▸ **Records to use**:
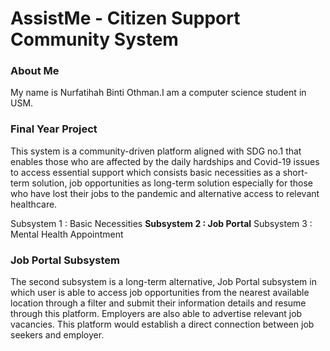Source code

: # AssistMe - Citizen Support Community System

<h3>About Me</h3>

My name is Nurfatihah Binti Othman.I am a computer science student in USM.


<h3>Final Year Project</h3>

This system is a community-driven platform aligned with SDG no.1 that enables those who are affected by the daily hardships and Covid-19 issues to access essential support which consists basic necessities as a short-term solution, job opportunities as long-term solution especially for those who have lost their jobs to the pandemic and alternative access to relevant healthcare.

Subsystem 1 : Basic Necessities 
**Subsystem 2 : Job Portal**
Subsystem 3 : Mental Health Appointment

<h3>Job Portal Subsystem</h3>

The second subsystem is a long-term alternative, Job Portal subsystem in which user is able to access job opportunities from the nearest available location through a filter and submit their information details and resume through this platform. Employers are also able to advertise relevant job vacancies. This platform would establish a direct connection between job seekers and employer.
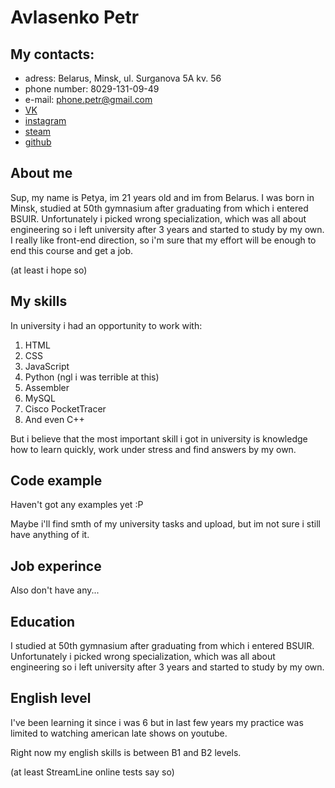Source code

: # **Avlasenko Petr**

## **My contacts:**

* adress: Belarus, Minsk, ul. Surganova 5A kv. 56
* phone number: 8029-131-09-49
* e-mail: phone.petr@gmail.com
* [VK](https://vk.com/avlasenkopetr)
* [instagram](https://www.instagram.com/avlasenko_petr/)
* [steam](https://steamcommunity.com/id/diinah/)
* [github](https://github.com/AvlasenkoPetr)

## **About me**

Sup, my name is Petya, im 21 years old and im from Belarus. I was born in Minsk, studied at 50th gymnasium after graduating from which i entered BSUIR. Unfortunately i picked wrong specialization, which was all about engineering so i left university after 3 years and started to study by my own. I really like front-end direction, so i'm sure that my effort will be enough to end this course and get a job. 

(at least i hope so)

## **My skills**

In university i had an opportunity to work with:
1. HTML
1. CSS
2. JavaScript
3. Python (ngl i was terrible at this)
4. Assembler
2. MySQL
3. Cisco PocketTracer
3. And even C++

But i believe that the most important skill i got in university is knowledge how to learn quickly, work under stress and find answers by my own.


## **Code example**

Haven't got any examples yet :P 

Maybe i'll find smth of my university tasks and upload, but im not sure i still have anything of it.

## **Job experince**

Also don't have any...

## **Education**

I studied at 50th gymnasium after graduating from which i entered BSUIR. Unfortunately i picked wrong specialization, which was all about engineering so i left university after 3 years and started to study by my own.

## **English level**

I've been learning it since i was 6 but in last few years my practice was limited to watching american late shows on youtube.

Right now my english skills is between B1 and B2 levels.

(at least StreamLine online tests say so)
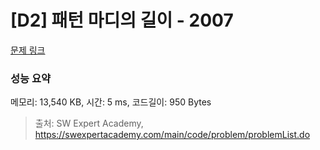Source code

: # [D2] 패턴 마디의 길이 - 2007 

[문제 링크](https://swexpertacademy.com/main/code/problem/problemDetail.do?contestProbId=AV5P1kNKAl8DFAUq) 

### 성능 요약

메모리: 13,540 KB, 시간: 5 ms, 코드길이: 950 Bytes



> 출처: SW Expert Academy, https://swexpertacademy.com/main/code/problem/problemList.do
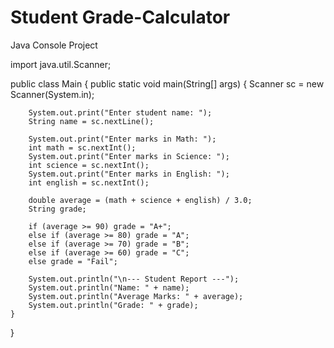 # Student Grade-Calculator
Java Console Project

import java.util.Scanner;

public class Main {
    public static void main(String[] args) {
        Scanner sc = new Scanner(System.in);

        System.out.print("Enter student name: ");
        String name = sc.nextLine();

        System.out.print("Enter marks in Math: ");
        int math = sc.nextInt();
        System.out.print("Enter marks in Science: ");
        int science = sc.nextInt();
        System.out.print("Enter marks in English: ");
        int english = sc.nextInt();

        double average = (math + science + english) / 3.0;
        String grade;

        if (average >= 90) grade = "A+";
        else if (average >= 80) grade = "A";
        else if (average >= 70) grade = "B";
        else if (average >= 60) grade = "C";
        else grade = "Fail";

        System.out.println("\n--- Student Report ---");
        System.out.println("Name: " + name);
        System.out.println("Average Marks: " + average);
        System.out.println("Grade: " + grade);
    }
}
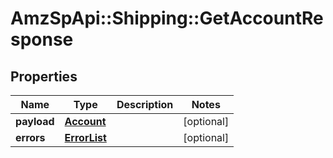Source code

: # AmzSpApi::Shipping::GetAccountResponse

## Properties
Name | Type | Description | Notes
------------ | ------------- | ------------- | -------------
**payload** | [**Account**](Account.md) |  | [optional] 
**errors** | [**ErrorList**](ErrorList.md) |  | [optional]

▸ **About this exercise**: Filter the entries and copy out every line with the word "public".

▸ **Result of the exercise**:
public class Main {
    public static void main(String[] args) {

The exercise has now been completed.